Voici des situations tirées de jugements québécois où des acheteurs se sont retrouvées dans une telle situation.
Problèmes de drain français
Garantie légale
Après l’achat, si vous rencontrez des problèmes d’infiltration d’eau dû notamment au drain français qui est défectueux, vous pourriez avoir un recours pour vices cachés. Pour avoir le droit à la garantie légale prévue à l’article 1726 du Code civil du Québec, il faut que le vice rencontré soit grave, caché, présent au moment de la vente et inconnu de l’acheteur.
Ainsi, comme le démontre l’affaire Provencher c. Perreault, le tribunal pourrait refuser d’accorder un recours pour vice caché en lien avec un problème de drainage lié au drain français si seule une infiltration d’eau mineure a été constatée. En effet, une infiltration légère ne satisfait pas au critère de gravité requis pour qualifier un vice caché au sens du Code civil.
Acheteur raisonnable
En tant qu’acheteur, vous devez faire preuve de prudence et de diligence lors de l’acquisition d’une propriété, en agissant comme le ferait un acheteur raisonnable.

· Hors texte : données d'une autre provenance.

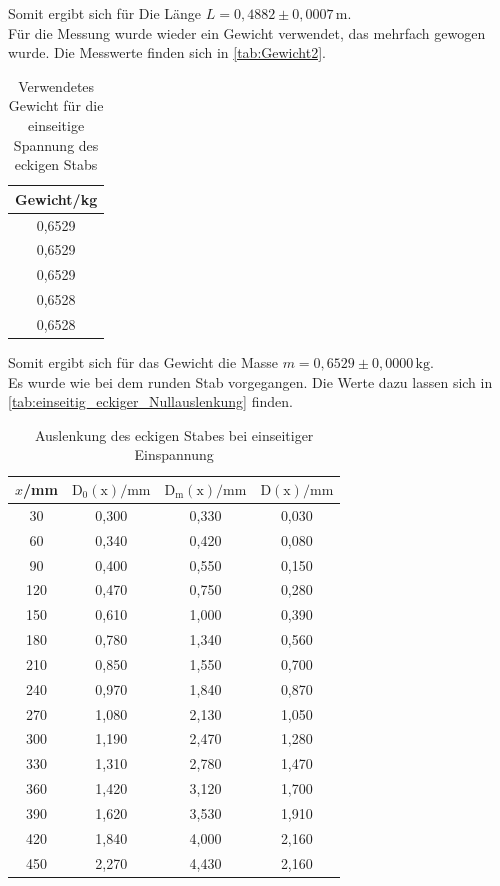  Somit ergibt sich für Die Länge $L = 0{,}4882 \pm 0,0007 \, \mathrm{m}$.\\

  Für die Messung wurde wieder ein Gewicht verwendet, das mehrfach gewogen wurde. Die Messwerte finden sich in \autoref{tab:Gewicht2}.

  \begin{table}
    \centering
    \caption{Verwendetes Gewicht für die einseitige Spannung des eckigen Stabs}
    \label{tab:Gewicht2}
    \begin{tabular}{c}
      \toprule
      Gewicht/kg \\
      \midrule
      0,6529 \\
      0,6529 \\
      0,6529 \\
      0,6528 \\
      0,6528 \\
      \bottomrule
    \end{tabular}
  \end{table}

  Somit ergibt sich für das Gewicht die Masse $m = 0{,}6529 \pm 0,0000 \, \mathrm{kg}$.\\

  Es wurde wie bei dem runden Stab vorgegangen. Die Werte dazu lassen
  sich in \autoref{tab:einseitig_eckiger_Nullauslenkung} finden.

  \begin{table}
    \centering
    \caption{Auslenkung des eckigen Stabes bei einseitiger Einspannung}
    \label{tab:einseitig_eckiger_Nullauslenkung}
    \begin{tabular}{c c c c}
      \toprule
      $x$/mm & $\mathrm{D_0(x)}/\mathrm{mm}$ & $\mathrm{D_m(x)}/\mathrm{mm}$ & $\mathrm{D(x)}/\mathrm{mm}$ \\
      \midrule
      30 & 0,300 & 0,330 & 0,030 \\
      60 & 0,340 & 0,420 & 0,080 \\
      90 & 0,400 & 0,550 & 0,150 \\
      120 & 0,470 & 0,750 & 0,280 \\
      150 & 0,610 & 1,000 & 0,390 \\
      180 & 0,780 & 1,340 & 0,560 \\
      210 & 0,850 & 1,550 & 0,700 \\
      240 & 0,970 & 1,840 & 0,870 \\
      270 & 1,080 & 2,130 & 1,050 \\
      300 & 1,190 & 2,470 & 1,280 \\
      330 & 1,310 & 2,780 & 1,470 \\
      360 & 1,420 & 3,120 & 1,700 \\
      390 & 1,620 & 3,530 & 1,910 \\
      420 & 1,840 & 4,000 & 2,160 \\
      450 & 2,270 & 4,430 & 2,160 \\
      \bottomrule
    \end{tabular}
  \end{table}

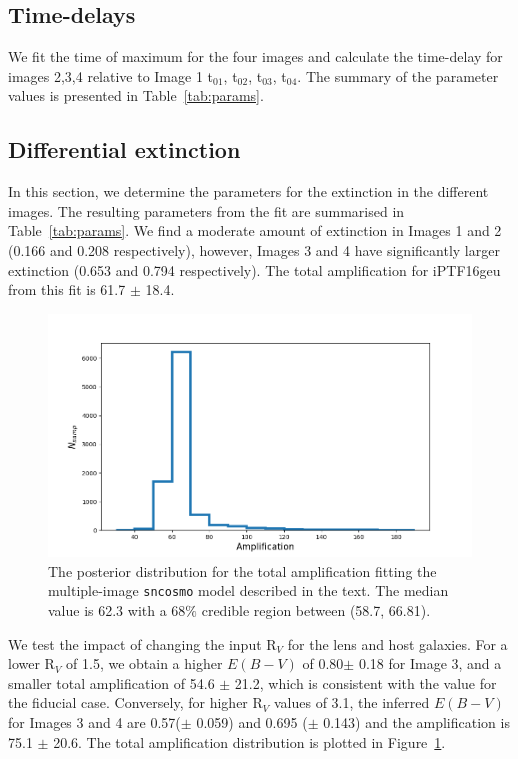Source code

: \documentclass[a4paper,fleqn,usenatbib]{mnras}
\begin{document}




\subsection{Time-delays}
\label{ssec-time_delay}
We fit the time of maximum for the four images and calculate the time-delay for images 2,3,4 relative to Image 1  t$_{01}$, t$_{02}$, t$_{03}$, t$_{04}$. The summary of the parameter values is presented in Table~\ref{tab:params}. 

\subsection{Differential extinction}
\label{ssec-extinction}
In this section, we determine the parameters for the extinction in the different images. The resulting parameters from the fit are summarised in Table~\ref{tab:params}. We find a moderate amount of extinction in Images 1 and 2 (0.166 and 0.208 respectively), however, Images 3 and 4 have significantly larger extinction (0.653 and 0.794 respectively). The total amplification for iPTF16geu from this fit is 61.7 $\pm$ 18.4.

\begin{figure}
    \centering
    \includegraphics[width=.5\textwidth]{amplification_Rv2.png}
    \caption{The posterior distribution for the total amplification fitting the multiple-image \texttt{sncosmo} model described in the text. The median value is 62.3 with a 68$\%$ credible region between (58.7, 66.81).}
    \label{fig:amp}
\end{figure}

We test the impact of changing the input R$_V$ for the lens and host galaxies. For a lower R$_V$ of 1.5, we obtain a higher $E(B-V)$ of 0.80$\pm$ 0.18 for Image 3, and a smaller total amplification of 54.6 $\pm$ 21.2, which is consistent with the value for the fiducial case. Conversely, for higher R$_V$ values of 3.1, the inferred $E(B-V)$ for Images 3 and 4 are 0.57($\pm$ 0.059) and 0.695 ($\pm$ 0.143) and the amplification is 75.1 $\pm$ 20.6. The total amplification distribution is plotted in Figure~\ref{fig:amp}. 
\end{document}
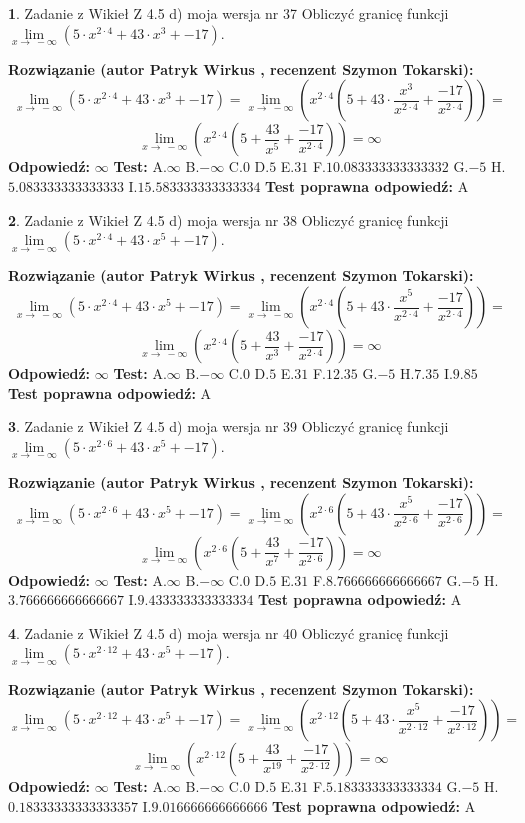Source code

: \documentclass[12pt, a4paper]{article}
\theoremstyle{definition} %
\newtheorem{zad}{}
\newcommand{\zadStart}[1]{\begin{zad}#1\newline}
\newcommand{\zadStop}{\end{zad}}
\newcommand{\rozwStart}[2]{\noindent \textbf{Rozwiązanie (autor #1 , recenzent #2): }\newline}
\newcommand{\rozwStop}{\newline}
\newcommand{\odpStart}{\noindent \textbf{Odpowiedź:}\newline}
\newcommand{\odpStop}{\newline}
\newcommand{\testStart}{\noindent \textbf{Test:}\newline}
\newcommand{\testStop}{\newline}
\newcommand{\kluczStart}{\noindent \textbf{Test poprawna odpowiedź:}\newline}
\newcommand{\kluczStop}{\newline}
\begin{document}
\zadStart{Zadanie z Wikieł Z 4.5 d) moja wersja nr 37}
Obliczyć granicę funkcji  $\lim\limits_{x\to\ -\infty}(5 \cdot x^{2\cdot4}+43 \cdot x^{3}+-17)$.
\zadStop
\rozwStart{Patryk Wirkus}{Szymon Tokarski}
$$\lim\limits_{x\to\ -\infty}(5 \cdot x^{2\cdot4}+43 \cdot x^{3}+-17) = \lim\limits_{x\to\ -\infty}(x^{2\cdot4}(5 +43 \cdot \frac{x^{3}}{x^{2\cdot4}}+\frac{-17}{x^{2\cdot4}})) =$$ $$\lim\limits_{x\to\ -\infty}(x^{2\cdot4}(5 +\frac{43}{x^{5}}+\frac{-17}{x^{2\cdot4}})) =\infty$$
\rozwStop
\odpStart
$\infty$
\odpStop
\testStart
A.$\infty$ B.$-\infty$ C.$0$ D.$5$ E.$31$
F.$10.083333333333332$ G.$-5$
H.$5.083333333333333$
I.$15.583333333333334$
\testStop
\kluczStart
A
\kluczStop



\zadStart{Zadanie z Wikieł Z 4.5 d) moja wersja nr 38}
Obliczyć granicę funkcji  $\lim\limits_{x\to\ -\infty}(5 \cdot x^{2\cdot4}+43 \cdot x^{5}+-17)$.
\zadStop
\rozwStart{Patryk Wirkus}{Szymon Tokarski}
$$\lim\limits_{x\to\ -\infty}(5 \cdot x^{2\cdot4}+43 \cdot x^{5}+-17) = \lim\limits_{x\to\ -\infty}(x^{2\cdot4}(5 +43 \cdot \frac{x^{5}}{x^{2\cdot4}}+\frac{-17}{x^{2\cdot4}})) =$$ $$\lim\limits_{x\to\ -\infty}(x^{2\cdot4}(5 +\frac{43}{x^{3}}+\frac{-17}{x^{2\cdot4}})) =\infty$$
\rozwStop
\odpStart
$\infty$
\odpStop
\testStart
A.$\infty$ B.$-\infty$ C.$0$ D.$5$ E.$31$
F.$12.35$ G.$-5$
H.$7.35$
I.$9.85$
\testStop
\kluczStart
A
\kluczStop



\zadStart{Zadanie z Wikieł Z 4.5 d) moja wersja nr 39}
Obliczyć granicę funkcji  $\lim\limits_{x\to\ -\infty}(5 \cdot x^{2\cdot6}+43 \cdot x^{5}+-17)$.
\zadStop
\rozwStart{Patryk Wirkus}{Szymon Tokarski}
$$\lim\limits_{x\to\ -\infty}(5 \cdot x^{2\cdot6}+43 \cdot x^{5}+-17) = \lim\limits_{x\to\ -\infty}(x^{2\cdot6}(5 +43 \cdot \frac{x^{5}}{x^{2\cdot6}}+\frac{-17}{x^{2\cdot6}})) =$$ $$\lim\limits_{x\to\ -\infty}(x^{2\cdot6}(5 +\frac{43}{x^{7}}+\frac{-17}{x^{2\cdot6}})) =\infty$$
\rozwStop
\odpStart
$\infty$
\odpStop
\testStart
A.$\infty$ B.$-\infty$ C.$0$ D.$5$ E.$31$
F.$8.766666666666667$ G.$-5$
H.$3.766666666666667$
I.$9.433333333333334$
\testStop
\kluczStart
A
\kluczStop



\zadStart{Zadanie z Wikieł Z 4.5 d) moja wersja nr 40}
Obliczyć granicę funkcji  $\lim\limits_{x\to\ -\infty}(5 \cdot x^{2\cdot12}+43 \cdot x^{5}+-17)$.
\zadStop
\rozwStart{Patryk Wirkus}{Szymon Tokarski}
$$\lim\limits_{x\to\ -\infty}(5 \cdot x^{2\cdot12}+43 \cdot x^{5}+-17) = \lim\limits_{x\to\ -\infty}(x^{2\cdot12}(5 +43 \cdot \frac{x^{5}}{x^{2\cdot12}}+\frac{-17}{x^{2\cdot12}})) =$$ $$\lim\limits_{x\to\ -\infty}(x^{2\cdot12}(5 +\frac{43}{x^{19}}+\frac{-17}{x^{2\cdot12}})) =\infty$$
\rozwStop
\odpStart
$\infty$
\odpStop
\testStart
A.$\infty$ B.$-\infty$ C.$0$ D.$5$ E.$31$
F.$5.183333333333334$ G.$-5$
H.$0.18333333333333357$
I.$9.016666666666666$
\testStop
\kluczStart
A
\kluczStop
\end{document}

Ainsi, si vous achetez une maison construite dans les années 1950 et que vous découvrez par la suite un problème de drainage lié au drain français, le tribunal pourrait rejeter votre recours en vices cachés. En effet, un acheteur raisonnable aurait anticipé qu’un remplacement du drain est nécessaire, puisqu’il est sujet à l’usure avec le temps. Ce défaut serait alors qualifié non pas de vice caché, mais de simple usure normale.
Mauvaise installation du drain français
Il vous sera possible d’entreprendre un recours contre le vendeur si vous constatez après la vente que le drain français était mal installé causant par exemple des infiltrations d’eau, de la moisissure ou encore des fissures majeures dans les murs de la fondation.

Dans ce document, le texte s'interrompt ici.